Work required: Could you give every record again, exactly as it reads?

Material to process:

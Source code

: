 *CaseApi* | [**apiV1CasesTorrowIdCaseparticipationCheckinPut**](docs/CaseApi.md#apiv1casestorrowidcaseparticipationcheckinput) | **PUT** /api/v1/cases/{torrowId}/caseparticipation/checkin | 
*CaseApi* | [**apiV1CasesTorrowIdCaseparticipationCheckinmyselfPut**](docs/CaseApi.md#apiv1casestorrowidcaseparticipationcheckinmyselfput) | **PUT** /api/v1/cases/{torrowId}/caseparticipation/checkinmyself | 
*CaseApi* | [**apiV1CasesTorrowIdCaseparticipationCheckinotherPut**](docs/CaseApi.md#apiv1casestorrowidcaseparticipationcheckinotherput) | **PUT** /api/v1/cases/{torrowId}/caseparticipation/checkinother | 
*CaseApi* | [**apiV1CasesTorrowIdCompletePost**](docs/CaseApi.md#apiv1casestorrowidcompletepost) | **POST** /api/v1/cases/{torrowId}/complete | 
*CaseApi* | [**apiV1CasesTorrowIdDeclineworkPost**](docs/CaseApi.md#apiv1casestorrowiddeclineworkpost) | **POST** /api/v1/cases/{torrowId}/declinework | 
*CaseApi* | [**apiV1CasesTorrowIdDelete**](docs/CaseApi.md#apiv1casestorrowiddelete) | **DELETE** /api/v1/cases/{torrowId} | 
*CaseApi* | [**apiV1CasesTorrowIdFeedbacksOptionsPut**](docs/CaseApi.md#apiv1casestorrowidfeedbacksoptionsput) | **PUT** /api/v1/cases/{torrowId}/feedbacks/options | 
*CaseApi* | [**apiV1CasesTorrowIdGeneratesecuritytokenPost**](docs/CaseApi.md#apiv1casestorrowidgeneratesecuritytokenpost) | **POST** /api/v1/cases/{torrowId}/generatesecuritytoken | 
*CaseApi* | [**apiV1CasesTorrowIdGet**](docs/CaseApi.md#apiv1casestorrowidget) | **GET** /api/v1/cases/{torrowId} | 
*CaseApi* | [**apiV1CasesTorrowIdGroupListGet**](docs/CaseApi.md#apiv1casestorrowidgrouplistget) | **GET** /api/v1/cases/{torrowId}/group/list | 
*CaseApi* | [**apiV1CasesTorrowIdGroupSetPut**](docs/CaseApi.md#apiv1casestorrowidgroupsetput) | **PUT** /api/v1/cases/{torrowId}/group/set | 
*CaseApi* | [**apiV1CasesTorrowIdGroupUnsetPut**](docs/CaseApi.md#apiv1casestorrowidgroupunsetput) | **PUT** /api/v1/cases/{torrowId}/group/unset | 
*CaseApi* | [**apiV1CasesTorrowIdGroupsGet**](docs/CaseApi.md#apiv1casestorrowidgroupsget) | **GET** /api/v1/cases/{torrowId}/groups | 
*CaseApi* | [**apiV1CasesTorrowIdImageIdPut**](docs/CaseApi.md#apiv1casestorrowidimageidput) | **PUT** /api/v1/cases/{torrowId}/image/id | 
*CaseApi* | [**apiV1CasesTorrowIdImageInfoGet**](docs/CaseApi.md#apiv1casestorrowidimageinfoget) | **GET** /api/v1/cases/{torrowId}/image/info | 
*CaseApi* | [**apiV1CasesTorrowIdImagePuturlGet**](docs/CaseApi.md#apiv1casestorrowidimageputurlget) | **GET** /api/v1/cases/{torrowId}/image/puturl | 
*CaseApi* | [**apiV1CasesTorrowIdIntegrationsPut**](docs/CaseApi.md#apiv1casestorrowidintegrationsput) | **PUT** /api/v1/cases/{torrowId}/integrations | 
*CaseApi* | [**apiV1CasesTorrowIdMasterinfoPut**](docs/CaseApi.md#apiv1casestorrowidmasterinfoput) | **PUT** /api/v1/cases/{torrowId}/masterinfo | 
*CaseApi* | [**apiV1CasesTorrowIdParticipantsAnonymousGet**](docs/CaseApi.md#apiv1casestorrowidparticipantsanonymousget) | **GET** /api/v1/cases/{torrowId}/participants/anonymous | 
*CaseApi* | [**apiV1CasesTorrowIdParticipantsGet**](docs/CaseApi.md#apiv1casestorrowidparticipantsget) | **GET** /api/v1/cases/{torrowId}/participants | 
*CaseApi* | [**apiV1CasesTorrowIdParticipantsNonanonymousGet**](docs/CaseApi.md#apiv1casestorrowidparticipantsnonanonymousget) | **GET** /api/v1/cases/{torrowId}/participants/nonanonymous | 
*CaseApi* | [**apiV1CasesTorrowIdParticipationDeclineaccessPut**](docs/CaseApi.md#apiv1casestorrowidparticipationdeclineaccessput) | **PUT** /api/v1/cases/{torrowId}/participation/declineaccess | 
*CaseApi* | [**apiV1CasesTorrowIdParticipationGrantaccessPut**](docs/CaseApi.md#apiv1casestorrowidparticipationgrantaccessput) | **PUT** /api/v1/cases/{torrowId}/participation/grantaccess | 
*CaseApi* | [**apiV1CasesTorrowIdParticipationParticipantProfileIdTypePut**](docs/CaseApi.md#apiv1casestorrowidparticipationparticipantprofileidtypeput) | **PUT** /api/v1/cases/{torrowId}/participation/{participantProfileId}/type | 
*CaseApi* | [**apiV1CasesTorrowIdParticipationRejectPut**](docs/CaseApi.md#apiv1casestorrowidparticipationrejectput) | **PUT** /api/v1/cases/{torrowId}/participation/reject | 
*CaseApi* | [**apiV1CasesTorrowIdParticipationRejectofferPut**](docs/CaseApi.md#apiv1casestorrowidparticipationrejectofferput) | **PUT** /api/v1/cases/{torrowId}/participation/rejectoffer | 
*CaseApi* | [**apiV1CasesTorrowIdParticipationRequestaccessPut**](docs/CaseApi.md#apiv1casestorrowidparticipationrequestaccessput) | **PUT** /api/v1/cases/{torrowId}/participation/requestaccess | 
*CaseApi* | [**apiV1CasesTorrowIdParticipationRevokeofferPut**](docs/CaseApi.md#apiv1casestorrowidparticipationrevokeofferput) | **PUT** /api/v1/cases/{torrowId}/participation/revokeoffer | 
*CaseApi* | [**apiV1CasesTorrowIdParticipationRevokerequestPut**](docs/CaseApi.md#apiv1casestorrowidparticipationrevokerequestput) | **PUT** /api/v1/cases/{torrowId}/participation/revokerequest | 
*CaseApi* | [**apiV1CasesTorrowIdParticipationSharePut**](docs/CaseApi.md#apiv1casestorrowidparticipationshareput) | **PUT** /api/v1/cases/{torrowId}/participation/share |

Result of this exercise:
Source code

: *CaseApi* | [**apiV1CasesTorrowIdCaseparticipationCheckinPut**](docs/CaseApi.md#apiv1casestorrowidcaseparticipationcheckinput) | **PUT** /api/v1/cases/{torrowId}/caseparticipation/checkin | 
*CaseApi* | [**apiV1CasesTorrowIdCaseparticipationCheckinmyselfPut**](docs/CaseApi.md#apiv1casestorrowidcaseparticipationcheckinmyselfput) | **PUT** /api/v1/cases/{torrowId}/caseparticipation/checkinmyself | 
*CaseApi* | [**apiV1CasesTorrowIdCaseparticipationCheckinotherPut**](docs/CaseApi.md#apiv1casestorrowidcaseparticipationcheckinotherput) | **PUT** /api/v1/cases/{torrowId}/caseparticipation/checkinother | 
*CaseApi* | [**apiV1CasesTorrowIdCompletePost**](docs/CaseApi.md#apiv1casestorrowidcompletepost) | **POST** /api/v1/cases/{torrowId}/complete | 
*CaseApi* | [**apiV1CasesTorrowIdDeclineworkPost**](docs/CaseApi.md#apiv1casestorrowiddeclineworkpost) | **POST** /api/v1/cases/{torrowId}/declinework | 
*CaseApi* | [**apiV1CasesTorrowIdDelete**](docs/CaseApi.md#apiv1casestorrowiddelete) | **DELETE** /api/v1/cases/{torrowId} | 
*CaseApi* | [**apiV1CasesTorrowIdFeedbacksOptionsPut**](docs/CaseApi.md#apiv1casestorrowidfeedbacksoptionsput) | **PUT** /api/v1/cases/{torrowId}/feedbacks/options | 
*CaseApi* | [**apiV1CasesTorrowIdGeneratesecuritytokenPost**](docs/CaseApi.md#apiv1casestorrowidgeneratesecuritytokenpost) | **POST** /api/v1/cases/{torrowId}/generatesecuritytoken | 
*CaseApi* | [**apiV1CasesTorrowIdGet**](docs/CaseApi.md#apiv1casestorrowidget) | **GET** /api/v1/cases/{torrowId} | 
*CaseApi* | [**apiV1CasesTorrowIdGroupListGet**](docs/CaseApi.md#apiv1casestorrowidgrouplistget) | **GET** /api/v1/cases/{torrowId}/group/list | 
*CaseApi* | [**apiV1CasesTorrowIdGroupSetPut**](docs/CaseApi.md#apiv1casestorrowidgroupsetput) | **PUT** /api/v1/cases/{torrowId}/group/set | 
*CaseApi* | [**apiV1CasesTorrowIdGroupUnsetPut**](docs/CaseApi.md#apiv1casestorrowidgroupunsetput) | **PUT** /api/v1/cases/{torrowId}/group/unset | 
*CaseApi* | [**apiV1CasesTorrowIdGroupsGet**](docs/CaseApi.md#apiv1casestorrowidgroupsget) | **GET** /api/v1/cases/{torrowId}/groups | 
*CaseApi* | [**apiV1CasesTorrowIdImageIdPut**](docs/CaseApi.md#apiv1casestorrowidimageidput) | **PUT** /api/v1/cases/{torrowId}/image/id | 
*CaseApi* | [**apiV1CasesTorrowIdImageInfoGet**](docs/CaseApi.md#apiv1casestorrowidimageinfoget) | **GET** /api/v1/cases/{torrowId}/image/info | 
*CaseApi* | [**apiV1CasesTorrowIdImagePuturlGet**](docs/CaseApi.md#apiv1casestorrowidimageputurlget) | **GET** /api/v1/cases/{torrowId}/image/puturl | 
*CaseApi* | [**apiV1CasesTorrowIdIntegrationsPut**](docs/CaseApi.md#apiv1casestorrowidintegrationsput) | **PUT** /api/v1/cases/{torrowId}/integrations | 
*CaseApi* | [**apiV1CasesTorrowIdMasterinfoPut**](docs/CaseApi.md#apiv1casestorrowidmasterinfoput) | **PUT** /api/v1/cases/{torrowId}/masterinfo | 
*CaseApi* | [**apiV1CasesTorrowIdParticipantsAnonymousGet**](docs/CaseApi.md#apiv1casestorrowidparticipantsanonymousget) | **GET** /api/v1/cases/{torrowId}/participants/anonymous | 
*CaseApi* | [**apiV1CasesTorrowIdParticipantsGet**](docs/CaseApi.md#apiv1casestorrowidparticipantsget) | **GET** /api/v1/cases/{torrowId}/participants | 
*CaseApi* | [**apiV1CasesTorrowIdParticipantsNonanonymousGet**](docs/CaseApi.md#apiv1casestorrowidparticipantsnonanonymousget) | **GET** /api/v1/cases/{torrowId}/participants/nonanonymous | 
*CaseApi* | [**apiV1CasesTorrowIdParticipationDeclineaccessPut**](docs/CaseApi.md#apiv1casestorrowidparticipationdeclineaccessput) | **PUT** /api/v1/cases/{torrowId}/participation/declineaccess | 
*CaseApi* | [**apiV1CasesTorrowIdParticipationGrantaccessPut**](docs/CaseApi.md#apiv1casestorrowidparticipationgrantaccessput) | **PUT** /api/v1/cases/{torrowId}/participation/grantaccess | 
*CaseApi* | [**apiV1CasesTorrowIdParticipationParticipantProfileIdTypePut**](docs/CaseApi.md#apiv1casestorrowidparticipationparticipantprofileidtypeput) | **PUT** /api/v1/cases/{torrowId}/participation/{participantProfileId}/type | 
*CaseApi* | [**apiV1CasesTorrowIdParticipationRejectPut**](docs/CaseApi.md#apiv1casestorrowidparticipationrejectput) | **PUT** /api/v1/cases/{torrowId}/participation/reject | 
*CaseApi* | [**apiV1CasesTorrowIdParticipationRejectofferPut**](docs/CaseApi.md#apiv1casestorrowidparticipationrejectofferput) | **PUT** /api/v1/cases/{torrowId}/participation/rejectoffer | 
*CaseApi* | [**apiV1CasesTorrowIdParticipationRequestaccessPut**](docs/CaseApi.md#apiv1casestorrowidparticipationrequestaccessput) | **PUT** /api/v1/cases/{torrowId}/participation/requestaccess | 
*CaseApi* | [**apiV1CasesTorrowIdParticipationRevokeofferPut**](docs/CaseApi.md#apiv1casestorrowidparticipationrevokeofferput) | **PUT** /api/v1/cases/{torrowId}/participation/revokeoffer | 
*CaseApi* | [**apiV1CasesTorrowIdParticipationRevokerequestPut**](docs/CaseApi.md#apiv1casestorrowidparticipationrevokerequestput) | **PUT** /api/v1/cases/{torrowId}/participation/revokerequest | 
*CaseApi* | [**apiV1CasesTorrowIdParticipationSharePut**](docs/CaseApi.md#apiv1casestorrowidparticipationshareput) | **PUT** /api/v1/cases/{torrowId}/participation/share |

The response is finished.